**About this task**
Pick out the lines below that contain the string "size" and copy them all.

**Material provided**
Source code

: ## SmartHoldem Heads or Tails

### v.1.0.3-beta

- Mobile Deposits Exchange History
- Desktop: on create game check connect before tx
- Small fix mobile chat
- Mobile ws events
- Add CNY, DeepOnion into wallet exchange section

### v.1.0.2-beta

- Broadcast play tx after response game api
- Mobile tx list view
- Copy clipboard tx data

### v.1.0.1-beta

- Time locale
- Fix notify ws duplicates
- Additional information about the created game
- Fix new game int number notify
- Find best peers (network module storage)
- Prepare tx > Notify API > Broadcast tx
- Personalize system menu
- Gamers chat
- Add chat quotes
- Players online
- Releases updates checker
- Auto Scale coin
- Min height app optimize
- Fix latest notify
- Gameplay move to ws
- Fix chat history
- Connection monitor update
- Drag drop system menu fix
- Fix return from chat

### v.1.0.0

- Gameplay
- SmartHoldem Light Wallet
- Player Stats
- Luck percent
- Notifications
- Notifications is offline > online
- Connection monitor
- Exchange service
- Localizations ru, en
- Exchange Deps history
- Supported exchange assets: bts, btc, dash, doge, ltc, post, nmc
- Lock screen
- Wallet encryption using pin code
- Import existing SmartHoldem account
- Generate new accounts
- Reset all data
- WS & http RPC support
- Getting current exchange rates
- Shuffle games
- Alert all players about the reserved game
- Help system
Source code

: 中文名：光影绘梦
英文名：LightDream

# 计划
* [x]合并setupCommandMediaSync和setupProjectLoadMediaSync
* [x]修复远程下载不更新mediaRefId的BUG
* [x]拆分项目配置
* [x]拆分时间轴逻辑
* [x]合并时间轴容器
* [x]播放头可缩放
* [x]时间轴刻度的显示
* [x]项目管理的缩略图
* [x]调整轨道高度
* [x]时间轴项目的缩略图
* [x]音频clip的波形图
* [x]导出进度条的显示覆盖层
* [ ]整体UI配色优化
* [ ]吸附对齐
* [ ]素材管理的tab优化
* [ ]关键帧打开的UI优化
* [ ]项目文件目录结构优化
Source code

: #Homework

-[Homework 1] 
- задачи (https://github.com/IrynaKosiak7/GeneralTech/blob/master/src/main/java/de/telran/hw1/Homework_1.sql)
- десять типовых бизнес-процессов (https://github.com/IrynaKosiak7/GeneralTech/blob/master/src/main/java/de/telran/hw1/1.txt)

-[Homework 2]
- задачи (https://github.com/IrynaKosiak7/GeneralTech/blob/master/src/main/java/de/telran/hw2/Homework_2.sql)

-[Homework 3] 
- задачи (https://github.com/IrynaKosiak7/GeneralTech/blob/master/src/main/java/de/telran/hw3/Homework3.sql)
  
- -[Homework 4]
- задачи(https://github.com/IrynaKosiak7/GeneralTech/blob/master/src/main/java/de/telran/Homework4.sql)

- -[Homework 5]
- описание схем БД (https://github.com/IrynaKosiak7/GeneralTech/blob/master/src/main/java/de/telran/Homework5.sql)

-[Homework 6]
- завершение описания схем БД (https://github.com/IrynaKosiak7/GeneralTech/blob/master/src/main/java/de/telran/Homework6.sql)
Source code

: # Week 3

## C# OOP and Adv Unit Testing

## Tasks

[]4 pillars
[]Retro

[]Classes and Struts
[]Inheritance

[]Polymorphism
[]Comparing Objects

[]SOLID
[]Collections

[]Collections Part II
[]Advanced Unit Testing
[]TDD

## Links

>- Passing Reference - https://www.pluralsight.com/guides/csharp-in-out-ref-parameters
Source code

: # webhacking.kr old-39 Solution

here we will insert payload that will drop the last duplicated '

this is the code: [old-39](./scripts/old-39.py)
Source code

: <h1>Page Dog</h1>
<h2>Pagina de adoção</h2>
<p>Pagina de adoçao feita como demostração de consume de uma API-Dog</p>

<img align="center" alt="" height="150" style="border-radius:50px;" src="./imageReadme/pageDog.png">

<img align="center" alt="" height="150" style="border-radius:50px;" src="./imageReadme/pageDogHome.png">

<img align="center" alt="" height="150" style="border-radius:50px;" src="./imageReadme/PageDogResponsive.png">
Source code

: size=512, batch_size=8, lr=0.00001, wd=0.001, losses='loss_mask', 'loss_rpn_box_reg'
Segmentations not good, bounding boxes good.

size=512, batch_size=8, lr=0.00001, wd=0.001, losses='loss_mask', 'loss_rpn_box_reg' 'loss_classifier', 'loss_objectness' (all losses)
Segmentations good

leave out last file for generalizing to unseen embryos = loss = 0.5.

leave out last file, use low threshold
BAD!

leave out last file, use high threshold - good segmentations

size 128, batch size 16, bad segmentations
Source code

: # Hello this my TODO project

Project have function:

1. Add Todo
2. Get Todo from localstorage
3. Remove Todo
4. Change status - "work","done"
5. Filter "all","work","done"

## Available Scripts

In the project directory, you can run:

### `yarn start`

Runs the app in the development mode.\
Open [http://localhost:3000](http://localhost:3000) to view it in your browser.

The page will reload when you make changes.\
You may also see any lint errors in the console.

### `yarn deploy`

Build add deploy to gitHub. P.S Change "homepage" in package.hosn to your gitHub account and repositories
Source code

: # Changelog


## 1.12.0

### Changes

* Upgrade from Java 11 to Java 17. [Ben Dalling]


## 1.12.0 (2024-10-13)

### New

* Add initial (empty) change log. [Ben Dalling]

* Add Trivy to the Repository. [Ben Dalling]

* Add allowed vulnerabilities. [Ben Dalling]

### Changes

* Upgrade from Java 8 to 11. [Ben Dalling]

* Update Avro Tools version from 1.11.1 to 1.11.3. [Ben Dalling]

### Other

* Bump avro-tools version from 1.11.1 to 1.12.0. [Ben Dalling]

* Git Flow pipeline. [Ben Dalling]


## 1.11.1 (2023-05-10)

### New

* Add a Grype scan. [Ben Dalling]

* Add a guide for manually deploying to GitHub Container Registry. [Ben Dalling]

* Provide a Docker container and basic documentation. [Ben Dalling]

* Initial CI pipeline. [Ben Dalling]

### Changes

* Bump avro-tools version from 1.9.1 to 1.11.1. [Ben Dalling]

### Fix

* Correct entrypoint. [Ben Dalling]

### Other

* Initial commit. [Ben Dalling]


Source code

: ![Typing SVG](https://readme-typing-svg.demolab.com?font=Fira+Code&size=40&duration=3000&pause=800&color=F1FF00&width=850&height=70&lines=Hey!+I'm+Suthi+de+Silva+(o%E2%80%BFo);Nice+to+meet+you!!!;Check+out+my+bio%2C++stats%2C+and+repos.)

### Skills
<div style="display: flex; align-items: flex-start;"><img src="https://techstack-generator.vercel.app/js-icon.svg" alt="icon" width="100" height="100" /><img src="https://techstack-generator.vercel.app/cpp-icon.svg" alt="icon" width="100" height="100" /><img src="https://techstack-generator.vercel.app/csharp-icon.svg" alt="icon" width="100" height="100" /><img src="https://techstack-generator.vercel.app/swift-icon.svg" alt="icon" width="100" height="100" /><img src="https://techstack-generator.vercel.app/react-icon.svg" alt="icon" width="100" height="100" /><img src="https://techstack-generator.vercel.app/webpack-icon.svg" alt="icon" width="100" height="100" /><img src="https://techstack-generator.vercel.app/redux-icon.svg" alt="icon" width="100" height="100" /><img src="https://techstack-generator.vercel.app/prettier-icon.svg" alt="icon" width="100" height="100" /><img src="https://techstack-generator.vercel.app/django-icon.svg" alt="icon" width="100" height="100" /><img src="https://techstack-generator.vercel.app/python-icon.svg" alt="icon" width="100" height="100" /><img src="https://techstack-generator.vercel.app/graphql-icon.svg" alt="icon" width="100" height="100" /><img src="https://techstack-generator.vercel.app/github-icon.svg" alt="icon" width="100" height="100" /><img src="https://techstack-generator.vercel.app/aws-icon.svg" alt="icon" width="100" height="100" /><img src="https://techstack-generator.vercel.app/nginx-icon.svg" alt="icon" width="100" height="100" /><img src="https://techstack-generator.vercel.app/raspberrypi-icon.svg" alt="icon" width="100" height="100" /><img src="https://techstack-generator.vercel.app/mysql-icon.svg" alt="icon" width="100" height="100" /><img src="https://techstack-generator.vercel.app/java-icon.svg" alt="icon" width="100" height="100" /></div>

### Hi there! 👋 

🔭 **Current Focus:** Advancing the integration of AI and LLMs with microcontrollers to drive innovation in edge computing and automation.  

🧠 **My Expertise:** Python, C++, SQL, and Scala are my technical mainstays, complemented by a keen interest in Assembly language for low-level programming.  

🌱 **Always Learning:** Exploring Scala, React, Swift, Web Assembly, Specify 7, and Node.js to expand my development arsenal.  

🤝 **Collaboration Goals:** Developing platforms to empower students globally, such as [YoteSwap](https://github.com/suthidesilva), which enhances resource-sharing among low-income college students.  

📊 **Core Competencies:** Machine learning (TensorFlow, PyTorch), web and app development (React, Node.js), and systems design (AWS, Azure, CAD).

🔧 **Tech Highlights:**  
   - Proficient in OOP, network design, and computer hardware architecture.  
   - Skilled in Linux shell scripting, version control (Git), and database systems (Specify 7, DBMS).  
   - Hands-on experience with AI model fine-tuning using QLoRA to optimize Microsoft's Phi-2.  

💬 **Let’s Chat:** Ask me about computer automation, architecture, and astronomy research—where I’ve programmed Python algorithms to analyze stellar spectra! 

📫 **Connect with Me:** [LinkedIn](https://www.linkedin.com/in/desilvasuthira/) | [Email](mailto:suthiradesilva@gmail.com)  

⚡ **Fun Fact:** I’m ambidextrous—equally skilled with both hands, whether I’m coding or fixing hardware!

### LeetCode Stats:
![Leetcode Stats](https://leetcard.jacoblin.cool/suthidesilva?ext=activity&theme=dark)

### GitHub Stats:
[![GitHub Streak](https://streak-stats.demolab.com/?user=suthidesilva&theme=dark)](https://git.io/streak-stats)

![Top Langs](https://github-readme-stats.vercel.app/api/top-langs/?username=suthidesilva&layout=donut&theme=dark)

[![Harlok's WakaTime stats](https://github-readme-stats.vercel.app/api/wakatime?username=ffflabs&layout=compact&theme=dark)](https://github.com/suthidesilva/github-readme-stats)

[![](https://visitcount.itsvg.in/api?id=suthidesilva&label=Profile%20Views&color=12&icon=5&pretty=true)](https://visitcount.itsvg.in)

**Exercise answer**
: size=512, batch_size=8, lr=0.00001, wd=0.001, losses='loss_mask', 'loss_rpn_box_reg'
size=512, batch_size=8, lr=0.00001, wd=0.001, losses='loss_mask', 'loss_rpn_box_reg' 'loss_classifier', 'loss_objectness' (all losses)
size 128, batch size 16, bad segmentations
: ![Typing SVG](https://readme-typing-svg.demolab.com?font=Fira+Code&size=40&duration=3000&pause=800&color=F1FF00&width=850&height=70&lines=Hey!+I'm+Suthi+de+Silva+(o%E2%80%BFo);Nice+to+meet+you!!!;Check+out+my+bio%2C++stats%2C+and+repos.)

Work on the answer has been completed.